INSTRUCTIONS TO FOLLOW: Find the word "Role" in the records below. List each line containing it.

RECORDS PROVIDED:
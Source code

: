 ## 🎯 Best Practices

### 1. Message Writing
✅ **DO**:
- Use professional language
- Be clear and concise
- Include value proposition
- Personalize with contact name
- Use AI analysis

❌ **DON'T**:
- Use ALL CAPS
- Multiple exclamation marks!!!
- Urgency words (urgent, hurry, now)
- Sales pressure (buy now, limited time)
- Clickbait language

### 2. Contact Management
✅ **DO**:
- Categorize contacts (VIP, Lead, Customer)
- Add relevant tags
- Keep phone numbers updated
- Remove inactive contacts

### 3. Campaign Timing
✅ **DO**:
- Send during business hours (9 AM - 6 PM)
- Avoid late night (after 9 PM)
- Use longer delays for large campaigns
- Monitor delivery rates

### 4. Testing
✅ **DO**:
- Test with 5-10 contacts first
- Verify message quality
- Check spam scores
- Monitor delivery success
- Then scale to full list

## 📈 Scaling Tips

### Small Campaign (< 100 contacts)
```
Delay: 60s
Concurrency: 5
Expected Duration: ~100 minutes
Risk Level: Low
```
...
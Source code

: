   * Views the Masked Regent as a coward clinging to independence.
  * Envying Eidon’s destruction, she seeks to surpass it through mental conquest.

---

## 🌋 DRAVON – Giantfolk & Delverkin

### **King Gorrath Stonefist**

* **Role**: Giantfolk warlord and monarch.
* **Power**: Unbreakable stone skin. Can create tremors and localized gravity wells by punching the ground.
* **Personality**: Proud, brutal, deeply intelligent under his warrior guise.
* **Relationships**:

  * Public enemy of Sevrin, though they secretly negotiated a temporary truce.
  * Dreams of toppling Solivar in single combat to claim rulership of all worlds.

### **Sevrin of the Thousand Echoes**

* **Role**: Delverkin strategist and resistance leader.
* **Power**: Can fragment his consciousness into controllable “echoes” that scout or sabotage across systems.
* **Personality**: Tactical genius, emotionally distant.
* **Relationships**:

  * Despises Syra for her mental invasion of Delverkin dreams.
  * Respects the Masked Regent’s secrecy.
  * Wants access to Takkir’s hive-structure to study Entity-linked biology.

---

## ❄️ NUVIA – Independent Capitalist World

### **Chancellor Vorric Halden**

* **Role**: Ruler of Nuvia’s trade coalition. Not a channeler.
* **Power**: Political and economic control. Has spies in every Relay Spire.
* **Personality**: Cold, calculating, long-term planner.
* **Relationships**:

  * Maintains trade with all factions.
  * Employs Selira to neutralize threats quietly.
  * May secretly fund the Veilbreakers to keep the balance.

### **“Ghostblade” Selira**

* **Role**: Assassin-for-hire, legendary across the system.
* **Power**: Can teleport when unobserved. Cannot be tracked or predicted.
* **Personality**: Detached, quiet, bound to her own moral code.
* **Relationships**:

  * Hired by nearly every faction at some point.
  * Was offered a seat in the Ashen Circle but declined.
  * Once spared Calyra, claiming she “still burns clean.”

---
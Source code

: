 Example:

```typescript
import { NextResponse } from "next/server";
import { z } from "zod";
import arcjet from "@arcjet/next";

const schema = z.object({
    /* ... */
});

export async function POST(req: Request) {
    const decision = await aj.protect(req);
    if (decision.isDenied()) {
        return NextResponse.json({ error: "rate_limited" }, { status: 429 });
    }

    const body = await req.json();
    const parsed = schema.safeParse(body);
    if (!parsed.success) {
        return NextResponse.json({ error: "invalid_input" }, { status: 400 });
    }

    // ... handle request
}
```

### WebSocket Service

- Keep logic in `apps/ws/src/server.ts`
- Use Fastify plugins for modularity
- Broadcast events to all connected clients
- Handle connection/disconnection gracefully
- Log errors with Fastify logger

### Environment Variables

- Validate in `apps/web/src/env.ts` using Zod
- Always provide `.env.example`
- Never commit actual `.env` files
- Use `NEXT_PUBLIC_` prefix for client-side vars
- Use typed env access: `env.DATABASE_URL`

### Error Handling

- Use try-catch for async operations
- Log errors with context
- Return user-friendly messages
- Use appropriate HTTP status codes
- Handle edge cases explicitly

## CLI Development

FINAL ANSWER:
* **Role**: Giantfolk warlord and monarch.
* **Role**: Delverkin strategist and resistance leader.
* **Role**: Ruler of Nuvia’s trade coalition. Not a channeler.
* **Role**: Assassin-for-hire, legendary across the system.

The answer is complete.